Although McGillivray is the subject of a recent biography, her career is still not well known. She studied under William Cruikshank (1848–1922) at the Central Ontario School of Art (now the OCAD University), in addition to taking private lessons from renowned Canadian artists J.W.L. Forster (1850–1938), Farquhar McGillivray Knowles (1859–1932), and Lucius Richard O’Brien (1832–1899). She became a member of the Women’s Art Association of Canada in the late 1880s, and in the 1890s she was renowned for painting on china. She taught in Whitby and Pickering, Ontario, during the next two decades and had already travelled widely in Canada before moving to France. There she absorbed the lessons of Post-Impressionism while also becoming involved in the International Art Union. She painted numerous European subjects, as can be seen in San Giorgio Venice, before 1931.
In 1914, she returned to Ottawa, where she lived until 1928, and there she joined the local branch of the Women’s Art Association (WAA). She assisted in WAA fundraising efforts, was a member of the Studio Club, taught at the Ottawa Art School, and was part of the Ottawa Group.

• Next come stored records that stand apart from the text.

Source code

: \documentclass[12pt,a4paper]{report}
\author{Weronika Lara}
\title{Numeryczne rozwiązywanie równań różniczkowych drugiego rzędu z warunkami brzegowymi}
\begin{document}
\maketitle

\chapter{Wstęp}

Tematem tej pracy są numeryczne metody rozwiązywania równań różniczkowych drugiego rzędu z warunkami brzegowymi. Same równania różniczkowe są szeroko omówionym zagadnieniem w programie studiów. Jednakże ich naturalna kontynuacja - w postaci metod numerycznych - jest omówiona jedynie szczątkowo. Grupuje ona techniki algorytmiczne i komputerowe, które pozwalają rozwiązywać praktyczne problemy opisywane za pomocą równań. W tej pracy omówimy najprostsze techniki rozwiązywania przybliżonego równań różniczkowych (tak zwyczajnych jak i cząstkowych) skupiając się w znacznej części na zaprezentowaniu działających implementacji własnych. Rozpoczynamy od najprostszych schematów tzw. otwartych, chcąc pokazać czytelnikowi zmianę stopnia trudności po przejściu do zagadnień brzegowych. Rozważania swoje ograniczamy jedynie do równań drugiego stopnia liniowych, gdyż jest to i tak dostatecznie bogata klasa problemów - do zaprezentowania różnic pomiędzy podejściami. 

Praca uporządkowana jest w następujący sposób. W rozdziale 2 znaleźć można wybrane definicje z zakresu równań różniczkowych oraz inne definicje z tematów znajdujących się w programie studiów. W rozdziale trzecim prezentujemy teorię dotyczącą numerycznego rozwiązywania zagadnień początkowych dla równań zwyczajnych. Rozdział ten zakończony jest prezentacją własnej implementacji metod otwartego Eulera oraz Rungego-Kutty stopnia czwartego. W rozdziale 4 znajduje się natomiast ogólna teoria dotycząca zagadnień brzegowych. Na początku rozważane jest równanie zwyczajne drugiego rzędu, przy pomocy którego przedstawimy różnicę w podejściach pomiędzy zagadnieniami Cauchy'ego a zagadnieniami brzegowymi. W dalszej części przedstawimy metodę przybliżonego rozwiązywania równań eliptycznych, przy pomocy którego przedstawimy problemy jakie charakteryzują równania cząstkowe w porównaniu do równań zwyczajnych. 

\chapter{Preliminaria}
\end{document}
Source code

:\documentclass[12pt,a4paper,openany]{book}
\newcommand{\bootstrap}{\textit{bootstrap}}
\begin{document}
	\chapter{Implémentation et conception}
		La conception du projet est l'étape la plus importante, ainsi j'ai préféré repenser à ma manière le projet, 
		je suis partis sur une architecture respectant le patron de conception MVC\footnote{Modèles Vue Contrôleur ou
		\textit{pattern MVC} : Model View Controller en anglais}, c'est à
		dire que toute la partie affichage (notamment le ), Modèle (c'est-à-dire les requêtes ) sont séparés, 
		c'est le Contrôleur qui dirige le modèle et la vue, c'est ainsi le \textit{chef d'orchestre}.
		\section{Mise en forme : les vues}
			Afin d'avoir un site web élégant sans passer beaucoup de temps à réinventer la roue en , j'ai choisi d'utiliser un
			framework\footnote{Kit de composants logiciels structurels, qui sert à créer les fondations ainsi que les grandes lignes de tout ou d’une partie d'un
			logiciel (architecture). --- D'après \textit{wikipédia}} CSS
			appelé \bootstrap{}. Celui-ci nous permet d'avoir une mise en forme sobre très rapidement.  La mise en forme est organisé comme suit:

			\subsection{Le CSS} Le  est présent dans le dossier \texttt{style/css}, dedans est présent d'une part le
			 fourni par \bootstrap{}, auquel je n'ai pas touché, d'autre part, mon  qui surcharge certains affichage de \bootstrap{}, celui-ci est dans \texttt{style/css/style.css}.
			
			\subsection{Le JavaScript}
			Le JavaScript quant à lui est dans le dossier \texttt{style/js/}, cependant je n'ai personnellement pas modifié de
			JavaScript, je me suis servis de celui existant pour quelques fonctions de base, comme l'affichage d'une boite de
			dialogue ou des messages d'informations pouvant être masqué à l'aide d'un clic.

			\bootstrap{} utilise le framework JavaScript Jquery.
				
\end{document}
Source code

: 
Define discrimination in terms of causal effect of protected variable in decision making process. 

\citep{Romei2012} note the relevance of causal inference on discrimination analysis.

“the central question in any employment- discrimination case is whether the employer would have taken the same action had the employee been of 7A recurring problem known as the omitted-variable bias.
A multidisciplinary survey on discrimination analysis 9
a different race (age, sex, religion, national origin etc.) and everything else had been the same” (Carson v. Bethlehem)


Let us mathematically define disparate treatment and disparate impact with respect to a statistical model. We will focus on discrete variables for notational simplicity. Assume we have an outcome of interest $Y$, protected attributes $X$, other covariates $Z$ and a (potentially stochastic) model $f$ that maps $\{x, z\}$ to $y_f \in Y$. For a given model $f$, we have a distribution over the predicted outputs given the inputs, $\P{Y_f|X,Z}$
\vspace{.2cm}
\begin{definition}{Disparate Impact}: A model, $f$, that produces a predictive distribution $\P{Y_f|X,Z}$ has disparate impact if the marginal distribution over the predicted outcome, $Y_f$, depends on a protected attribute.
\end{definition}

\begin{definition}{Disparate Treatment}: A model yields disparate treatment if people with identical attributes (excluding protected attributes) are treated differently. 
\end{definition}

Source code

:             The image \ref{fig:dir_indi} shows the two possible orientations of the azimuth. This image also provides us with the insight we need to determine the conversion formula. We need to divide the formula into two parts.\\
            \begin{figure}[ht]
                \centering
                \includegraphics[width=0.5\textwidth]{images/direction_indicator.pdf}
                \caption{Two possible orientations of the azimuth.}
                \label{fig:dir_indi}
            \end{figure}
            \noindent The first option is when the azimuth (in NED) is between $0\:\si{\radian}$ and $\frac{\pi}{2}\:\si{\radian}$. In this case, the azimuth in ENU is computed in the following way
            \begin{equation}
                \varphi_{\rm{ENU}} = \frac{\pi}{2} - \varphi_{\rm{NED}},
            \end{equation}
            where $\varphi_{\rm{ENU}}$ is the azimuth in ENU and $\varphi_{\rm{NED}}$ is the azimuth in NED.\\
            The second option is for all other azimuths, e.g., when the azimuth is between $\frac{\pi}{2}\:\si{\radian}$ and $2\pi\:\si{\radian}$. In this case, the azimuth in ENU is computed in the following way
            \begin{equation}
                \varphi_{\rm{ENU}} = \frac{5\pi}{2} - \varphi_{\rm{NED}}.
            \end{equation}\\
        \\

Her work was included in the Canadian fine art display at the 1924 British Empire exhibition.
McGillivray’s Ottawa years were important. She painted extensively in the Gatineau River Valley and the Gatineau Hills, but she also travelled to Newfoundland and other parts of Canada. She sold additional works to the National Gallery, including Midwinter, Dunbarton, Ontario, 1918. In 1928, McGillivray returned to Whitby, where she remained until her death and which justly celebrates her work as a native-born artist; however, a critical part of her career took place in Ottawa.